Is Rawhide Dangerous for Dogs?

February 14, 2023   |   By David Jackson,

Is rawhide dangerous for dogs?

Rawhide (sometimes labelled as cowhide or beef-hide) is the most popular category of dog chews both in the UK and globally [1]. It is made from animal skin (usually cow but can be any animal) and so is often (mistakenly) thought of as a 'natural' product.

Rawhide comes in all sorts of forms - it's most commonly seen as a pale brown, hard sheet, often folded or rolled into appealing shapes like bones, knots or sticks. Alternatively, rawhide can be pressed or extruded into just about any shape and can be dyed any colour in the rainbow.

Beneath the pretty shapes and colours, though, rawhide is highly controversial due to the way it is made and the significant harm it can cause to dogs.

What is rawhide?

While not all rawhide is made in the same way, most from China, India, Thailand, Brazil etc (which accounts for the vast majority of the supply [2]) is produced using similar techniques.

Rawhide starts out as an animal skin. Most hides are taken directly from the slaughterhouses and preserved in a high-salt brine. They may remain at this stage for some weeks or even months and while the brine does help to slow their decomposition, it does not stop it and many hides will be in varying states of decay by the time they are finally processed.

Rawhide production in MoroccoOnce the hide arrives at a tannery, it is rinsed and treated with lime to help separate the fat from the skin. The hair is then removed by chemical and physical processes before being rinsed again.

Next the hide is treated with more chemicals that puff the hide, making it easier to split into its two constituent layers. The outer layer will be tanned to produce leather while the inner layer is what will go on to make rawhide (or, alternatively, products like gelatin, cosmetics and glue).

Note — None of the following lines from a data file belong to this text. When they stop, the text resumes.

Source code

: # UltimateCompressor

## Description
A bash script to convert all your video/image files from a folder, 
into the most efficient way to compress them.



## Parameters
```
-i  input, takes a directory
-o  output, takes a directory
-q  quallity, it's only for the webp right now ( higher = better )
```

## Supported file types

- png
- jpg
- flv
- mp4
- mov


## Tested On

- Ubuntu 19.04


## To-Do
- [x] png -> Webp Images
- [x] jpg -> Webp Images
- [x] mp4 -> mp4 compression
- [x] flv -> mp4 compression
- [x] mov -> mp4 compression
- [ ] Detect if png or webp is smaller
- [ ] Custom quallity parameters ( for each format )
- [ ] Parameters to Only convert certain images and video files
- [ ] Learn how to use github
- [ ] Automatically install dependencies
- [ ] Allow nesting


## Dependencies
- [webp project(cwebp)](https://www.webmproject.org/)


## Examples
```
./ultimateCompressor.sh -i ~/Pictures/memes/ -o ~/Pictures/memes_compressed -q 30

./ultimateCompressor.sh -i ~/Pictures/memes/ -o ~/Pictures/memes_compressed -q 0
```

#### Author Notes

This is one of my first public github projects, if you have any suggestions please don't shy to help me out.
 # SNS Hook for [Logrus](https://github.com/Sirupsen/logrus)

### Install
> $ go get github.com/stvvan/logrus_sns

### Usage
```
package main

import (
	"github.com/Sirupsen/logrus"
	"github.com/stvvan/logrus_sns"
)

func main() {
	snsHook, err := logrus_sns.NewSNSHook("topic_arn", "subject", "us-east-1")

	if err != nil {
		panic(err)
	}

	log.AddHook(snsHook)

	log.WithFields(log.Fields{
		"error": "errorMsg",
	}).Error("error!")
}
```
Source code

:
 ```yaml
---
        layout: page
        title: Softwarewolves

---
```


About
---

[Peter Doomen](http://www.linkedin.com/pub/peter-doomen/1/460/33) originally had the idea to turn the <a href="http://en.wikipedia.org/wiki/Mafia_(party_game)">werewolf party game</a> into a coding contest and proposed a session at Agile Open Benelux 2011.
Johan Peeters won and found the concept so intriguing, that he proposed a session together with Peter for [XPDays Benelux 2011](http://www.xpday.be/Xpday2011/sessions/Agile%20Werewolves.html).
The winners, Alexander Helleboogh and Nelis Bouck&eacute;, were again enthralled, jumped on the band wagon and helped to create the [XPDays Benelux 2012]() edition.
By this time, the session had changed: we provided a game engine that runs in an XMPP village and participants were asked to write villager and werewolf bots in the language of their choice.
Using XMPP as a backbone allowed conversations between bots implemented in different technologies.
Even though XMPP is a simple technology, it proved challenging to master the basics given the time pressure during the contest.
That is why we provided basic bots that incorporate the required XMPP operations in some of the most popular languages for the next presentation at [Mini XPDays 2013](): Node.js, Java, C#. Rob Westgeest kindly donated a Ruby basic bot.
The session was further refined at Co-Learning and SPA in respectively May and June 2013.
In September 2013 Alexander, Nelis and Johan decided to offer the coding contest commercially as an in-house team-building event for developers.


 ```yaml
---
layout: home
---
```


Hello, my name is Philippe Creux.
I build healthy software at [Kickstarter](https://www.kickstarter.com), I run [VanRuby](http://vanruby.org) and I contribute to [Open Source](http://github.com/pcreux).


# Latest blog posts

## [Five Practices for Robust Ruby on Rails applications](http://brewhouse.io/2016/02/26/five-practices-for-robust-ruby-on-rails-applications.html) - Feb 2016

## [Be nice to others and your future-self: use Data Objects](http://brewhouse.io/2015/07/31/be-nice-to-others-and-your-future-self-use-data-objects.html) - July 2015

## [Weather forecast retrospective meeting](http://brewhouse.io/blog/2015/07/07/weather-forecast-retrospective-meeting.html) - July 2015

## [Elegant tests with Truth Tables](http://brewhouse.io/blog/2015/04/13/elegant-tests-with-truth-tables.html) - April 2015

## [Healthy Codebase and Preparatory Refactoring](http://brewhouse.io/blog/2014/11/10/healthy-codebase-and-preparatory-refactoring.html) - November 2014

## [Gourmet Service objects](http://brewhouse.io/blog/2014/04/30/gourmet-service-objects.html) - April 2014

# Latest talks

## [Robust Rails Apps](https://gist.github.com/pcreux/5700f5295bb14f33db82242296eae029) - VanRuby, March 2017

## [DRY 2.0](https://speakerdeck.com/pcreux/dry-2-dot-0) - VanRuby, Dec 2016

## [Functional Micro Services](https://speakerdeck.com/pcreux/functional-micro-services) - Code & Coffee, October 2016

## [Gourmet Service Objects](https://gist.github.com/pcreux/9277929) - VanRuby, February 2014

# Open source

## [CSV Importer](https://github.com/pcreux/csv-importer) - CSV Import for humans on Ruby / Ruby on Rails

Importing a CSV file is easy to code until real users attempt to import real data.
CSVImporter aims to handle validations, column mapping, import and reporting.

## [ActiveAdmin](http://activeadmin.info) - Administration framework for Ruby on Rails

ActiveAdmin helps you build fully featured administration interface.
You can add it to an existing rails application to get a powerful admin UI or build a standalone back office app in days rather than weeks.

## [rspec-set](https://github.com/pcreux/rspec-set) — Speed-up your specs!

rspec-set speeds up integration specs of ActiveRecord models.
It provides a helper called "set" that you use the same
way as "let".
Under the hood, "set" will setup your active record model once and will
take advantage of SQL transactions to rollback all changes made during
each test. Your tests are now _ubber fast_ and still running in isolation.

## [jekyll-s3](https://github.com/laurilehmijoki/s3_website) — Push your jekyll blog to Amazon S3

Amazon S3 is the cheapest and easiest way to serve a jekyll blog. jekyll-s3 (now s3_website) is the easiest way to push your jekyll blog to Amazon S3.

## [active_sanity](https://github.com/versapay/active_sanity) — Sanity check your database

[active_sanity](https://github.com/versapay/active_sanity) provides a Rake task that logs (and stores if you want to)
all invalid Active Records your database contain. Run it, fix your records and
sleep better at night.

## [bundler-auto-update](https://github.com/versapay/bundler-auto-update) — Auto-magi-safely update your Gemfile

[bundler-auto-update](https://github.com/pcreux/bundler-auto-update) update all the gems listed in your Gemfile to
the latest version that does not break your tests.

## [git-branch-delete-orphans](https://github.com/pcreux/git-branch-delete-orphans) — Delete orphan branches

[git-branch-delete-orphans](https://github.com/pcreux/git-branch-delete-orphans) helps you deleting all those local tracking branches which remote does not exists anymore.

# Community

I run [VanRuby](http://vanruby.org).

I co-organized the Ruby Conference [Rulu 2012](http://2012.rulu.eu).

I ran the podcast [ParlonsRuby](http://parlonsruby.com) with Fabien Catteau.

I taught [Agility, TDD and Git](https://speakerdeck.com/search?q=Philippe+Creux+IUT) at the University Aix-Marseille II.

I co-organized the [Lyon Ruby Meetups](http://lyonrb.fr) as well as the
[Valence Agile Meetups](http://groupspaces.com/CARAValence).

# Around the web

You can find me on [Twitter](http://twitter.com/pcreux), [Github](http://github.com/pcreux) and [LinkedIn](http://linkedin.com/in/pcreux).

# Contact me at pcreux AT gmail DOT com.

Inner layers destined to become rawhide are then typically washed and may be whitened using a solution of hydrogen peroxide, bleach or other chemicals. This step also helps to remove any unpleasant stains or odours that might be present after the earlier steps.

The rawhide may then be preserved, coloured and/or flavoured, often using artificial additives.

And then the final product can be folded, pressed or extruded into the bone shapes, rolls, knots and chew sticks that we're familiar with.

Pros of rawhide

Rawhide is cheap, it's extremely widely available, it is heard wearing and it may help a little to keep your dog's teeth clean - although probably not as well as most other chew types.

Cons of rawhide

Obstruction risk

If your dog swallows large pieces of rawhide, they can get stuck in the esophagus or lower in the digestive tract.

One study assessed that as little as 14% of some raw hides may be digestible by a dog's stomach [3].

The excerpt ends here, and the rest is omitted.